An acceptable answer contains every record below, unchanged, and no pictures.

**Excerpted records**
━━━━━━━━

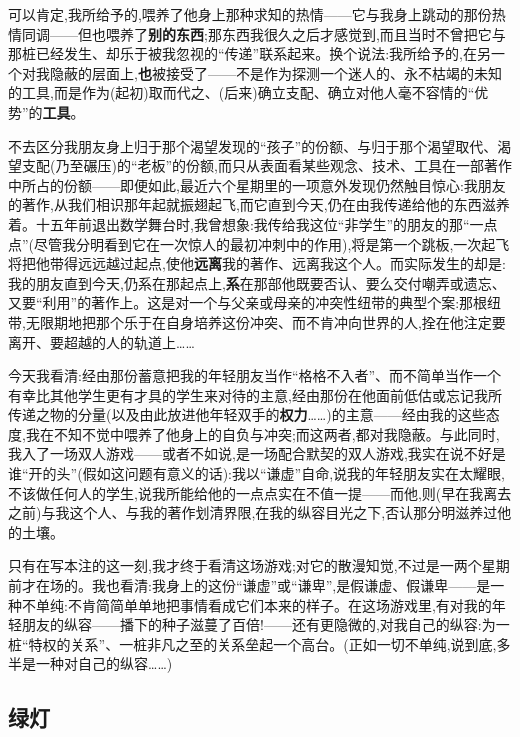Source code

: 可以肯定,我所给予的,喂养了他身上那种求知的热情\dmark{}——它与我身上跳动的那份热情同调——但也喂养了\textbf{别的东西};那东西我很久之后才感觉到,而且当时不曾把它与那桩已经发生、却乐于被我忽视的“传递”联系起来。换个说法:我所给予的,在另一个对我隐蔽的层面上,\textbf{也}被接受了——不是作为探测一个迷人的、永不枯竭的未知的工具,而是作为(起初)取而代之、(后来)确立支配、确立对他人毫不容情的“优势”的\textbf{工具}。

不去区分我朋友身上归于那个渴望发现的“孩子”的份额、与归于那个渴望取代、渴望支配(乃至碾压)的“老板”的份额,而只从表面看某些观念、技术、工具在一部著作中所占的份额——即便如此,最近六个星期里的一项意外发现仍然触目惊心:我朋友的著作,从我们相识那年起就振翅起飞,而它直到今天,仍在由我传递给他的东西滋养着。十五年前退出数学舞台时,我曾想象:我传给我这位“非学生”的朋友的那“一点点”(尽管我分明看到它在一次惊人的最初冲刺中的作用),将是第一个跳板,一次起飞将把他带得远远越过起点,使他\textbf{远离}我的著作、远离我这个人。而实际发生的却是:我的朋友直到今天,仍系在那起点上,\textbf{系}在那部他既要否认、要么交付嘲弄或遗忘、又要“利用”的著作上。这是对一个与父亲或母亲的冲突性纽带的典型个案:那根纽带,无限期地把那个乐于在自身培养这份冲突、而不肯冲向世界的人,拴在他注定要离开、要超越的人的轨道上……

今天我看清:经由那份蓄意把我的年轻朋友当作“格格不入者”、而不简单当作一个有幸比其他学生更有才具的学生来对待的主意,经由那份在他面前低估或忘记我所传递之物的分量(以及由此放进他年轻双手的\textbf{权力}……)的主意——经由我的这些态度,我在不知不觉中喂养了他身上的自负与冲突;而这两者,都对我隐蔽。与此同时,我入了一场双人游戏——或者不如说,是一场配合默契的双人游戏,我实在说不好是谁“开的头”(假如这问题有意义的话):我以“谦虚”自命,说我的年轻朋友实在太耀眼,不该做任何人的学生,说我所能给他的一点点实在不值一提——而他,则(早在我离去之前)与我这个人、与我的著作划清界限,在我的\dmark{}纵容目光之下,否认那分明滋养过他的土壤。

只有在写本注的这一刻,我才终于看清这场游戏;对它的散漫知觉,不过是一两个星期前才在场的。我也看清:我身上的这份“谦虚”或“谦卑”,是假谦虚、假谦卑——是一种不单纯:不肯简简单单地把事情看成它们本来的样子。在这场游戏里,有对我的年轻朋友的纵容——播下的种子滋蔓了百倍!——还有更隐微的,对我自己的纵容:为一桩“特权的关系”、一桩非凡之至的关系垒起一个高台。(正如一切不单纯,说到底,多半是一种对自己的纵容……)

\subsection{绿灯}

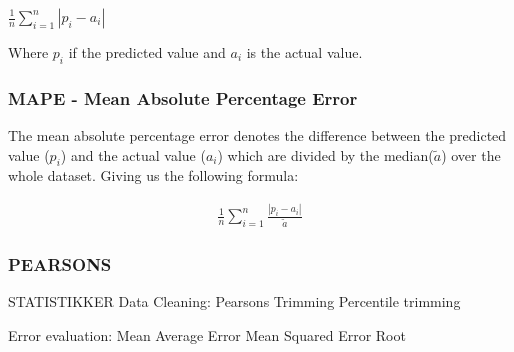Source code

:  $ \frac{1}{n}\sum_{i=1}^{n}|p_i-a_i| $

 Where $p_i$ if the predicted value and $a_i$ is the actual value.

\subsubsection{MAPE - Mean Absolute Percentage Error}
The mean absolute percentage error denotes the difference between the predicted value ($p_i$) and the actual value ($a_i$) which are divided by the median($\tilde{a}$) over the whole dataset. Giving us the following formula:

\begin{align*}
\frac{1}{n}\sum_{i=1}^{n}\frac{|p_i-a_i|}{\tilde{a}}
\end{align*}


\subsubsection{PEARSONS} \label{sec:Pearsons}


STATISTIKKER
	Data Cleaning:
		Pearsons
		Trimming
		Percentile trimming

	Error evaluation:
		Mean Average Error
		Mean Squared Error
		Root 
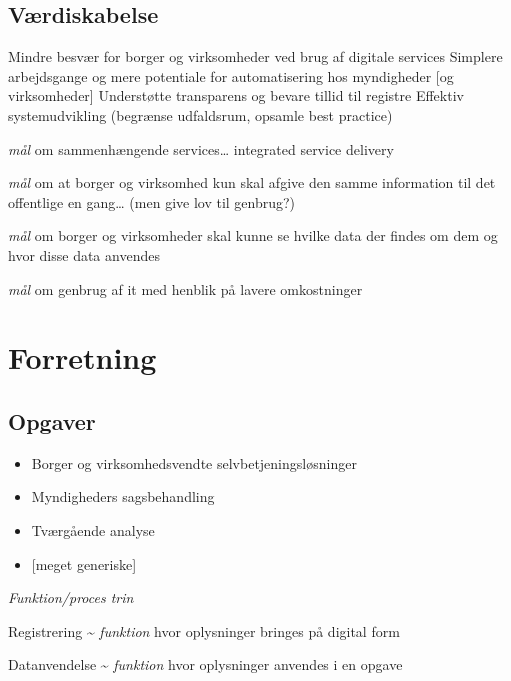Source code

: \subsection{Værdiskabelse}\label{vuxe6rdiskabelse}

Mindre besvær for borger og virksomheder ved brug af digitale services
Simplere arbejdsgange og mere potentiale for automatisering hos
myndigheder {[}og virksomheder{]} Understøtte transparens og bevare
tillid til registre Effektiv systemudvikling (begrænse udfaldsrum,
opsamle best practice)

\begin{description}
\tightlist
\item[Interoperability]
\emph{mål} om sammenhængende services\ldots{} integrated service
delivery
\item[Once-only]
\emph{mål} om at borger og virksomhed kun skal afgive den samme
information til det offentlige en gang\ldots{} (men give lov til
genbrug?)
\item[Transperancy]
\emph{mål} om borger og virksomheder skal kunne se hvilke data der
findes om dem og hvor disse data anvendes
\item[Re-use]
\emph{mål} om genbrug af it med henblik på lavere omkostninger
\end{description}

\section{Forretning}\label{forretning}

\subsection{Opgaver}\label{opgaver}

\begin{itemize}
\tightlist
\item
  Borger og virksomhedsvendte selvbetjeningsløsninger
\item
  Myndigheders sagsbehandling
\item
  Tværgående analyse
\item
  {[}meget generiske{]}
\end{itemize}

\emph{Funktion/proces trin}

Registrering \textasciitilde{} \emph{funktion} hvor oplysninger bringes
på digital form

Datanvendelse \textasciitilde{} \emph{funktion} hvor oplysninger
anvendes i en opgave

━━━━━━━━

**Result of the task**
Source code

: 可以肯定,我所给予的,喂养了他身上那种求知的热情\dmark{}——它与我身上跳动的那份热情同调——但也喂养了\textbf{别的东西};那东西我很久之后才感觉到,而且当时不曾把它与那桩已经发生、却乐于被我忽视的“传递”联系起来。换个说法:我所给予的,在另一个对我隐蔽的层面上,\textbf{也}被接受了——不是作为探测一个迷人的、永不枯竭的未知的工具,而是作为(起初)取而代之、(后来)确立支配、确立对他人毫不容情的“优势”的\textbf{工具}。

不去区分我朋友身上归于那个渴望发现的“孩子”的份额、与归于那个渴望取代、渴望支配(乃至碾压)的“老板”的份额,而只从表面看某些观念、技术、工具在一部著作中所占的份额——即便如此,最近六个星期里的一项意外发现仍然触目惊心:我朋友的著作,从我们相识那年起就振翅起飞,而它直到今天,仍在由我传递给他的东西滋养着。十五年前退出数学舞台时,我曾想象:我传给我这位“非学生”的朋友的那“一点点”(尽管我分明看到它在一次惊人的最初冲刺中的作用),将是第一个跳板,一次起飞将把他带得远远越过起点,使他\textbf{远离}我的著作、远离我这个人。而实际发生的却是:我的朋友直到今天,仍系在那起点上,\textbf{系}在那部他既要否认、要么交付嘲弄或遗忘、又要“利用”的著作上。这是对一个与父亲或母亲的冲突性纽带的典型个案:那根纽带,无限期地把那个乐于在自身培养这份冲突、而不肯冲向世界的人,拴在他注定要离开、要超越的人的轨道上……

今天我看清:经由那份蓄意把我的年轻朋友当作“格格不入者”、而不简单当作一个有幸比其他学生更有才具的学生来对待的主意,经由那份在他面前低估或忘记我所传递之物的分量(以及由此放进他年轻双手的\textbf{权力}……)的主意——经由我的这些态度,我在不知不觉中喂养了他身上的自负与冲突;而这两者,都对我隐蔽。与此同时,我入了一场双人游戏——或者不如说,是一场配合默契的双人游戏,我实在说不好是谁“开的头”(假如这问题有意义的话):我以“谦虚”自命,说我的年轻朋友实在太耀眼,不该做任何人的学生,说我所能给他的一点点实在不值一提——而他,则(早在我离去之前)与我这个人、与我的著作划清界限,在我的\dmark{}纵容目光之下,否认那分明滋养过他的土壤。

只有在写本注的这一刻,我才终于看清这场游戏;对它的散漫知觉,不过是一两个星期前才在场的。我也看清:我身上的这份“谦虚”或“谦卑”,是假谦虚、假谦卑——是一种不单纯:不肯简简单单地把事情看成它们本来的样子。在这场游戏里,有对我的年轻朋友的纵容——播下的种子滋蔓了百倍!——还有更隐微的,对我自己的纵容:为一桩“特权的关系”、一桩非凡之至的关系垒起一个高台。(正如一切不单纯,说到底,多半是一种对自己的纵容……)

\subsection{绿灯}

Source code

:  $ \frac{1}{n}\sum_{i=1}^{n}|p_i-a_i| $

 Where $p_i$ if the predicted value and $a_i$ is the actual value.

\subsubsection{MAPE - Mean Absolute Percentage Error}
The mean absolute percentage error denotes the difference between the predicted value ($p_i$) and the actual value ($a_i$) which are divided by the median($\tilde{a}$) over the whole dataset. Giving us the following formula:

\begin{align*}
\frac{1}{n}\sum_{i=1}^{n}\frac{|p_i-a_i|}{\tilde{a}}
\end{align*}


\subsubsection{PEARSONS} \label{sec:Pearsons}


STATISTIKKER
	Data Cleaning:
		Pearsons
		Trimming
		Percentile trimming

	Error evaluation:
		Mean Average Error
		Mean Squared Error
		Root 
Source code

: \subsection{Værdiskabelse}\label{vuxe6rdiskabelse}

Mindre besvær for borger og virksomheder ved brug af digitale services
Simplere arbejdsgange og mere potentiale for automatisering hos
myndigheder {[}og virksomheder{]} Understøtte transparens og bevare
tillid til registre Effektiv systemudvikling (begrænse udfaldsrum,
opsamle best practice)

\begin{description}
\tightlist
\item[Interoperability]
\emph{mål} om sammenhængende services\ldots{} integrated service
delivery
\item[Once-only]
\emph{mål} om at borger og virksomhed kun skal afgive den samme
information til det offentlige en gang\ldots{} (men give lov til
genbrug?)
\item[Transperancy]
\emph{mål} om borger og virksomheder skal kunne se hvilke data der
findes om dem og hvor disse data anvendes
\item[Re-use]
\emph{mål} om genbrug af it med henblik på lavere omkostninger
\end{description}

\section{Forretning}\label{forretning}

\subsection{Opgaver}\label{opgaver}

\begin{itemize}
\tightlist
\item
  Borger og virksomhedsvendte selvbetjeningsløsninger
\item
  Myndigheders sagsbehandling
\item
  Tværgående analyse
\item
  {[}meget generiske{]}
\end{itemize}

\emph{Funktion/proces trin}

Registrering \textasciitilde{} \emph{funktion} hvor oplysninger bringes
på digital form

Datanvendelse \textasciitilde{} \emph{funktion} hvor oplysninger
anvendes i en opgave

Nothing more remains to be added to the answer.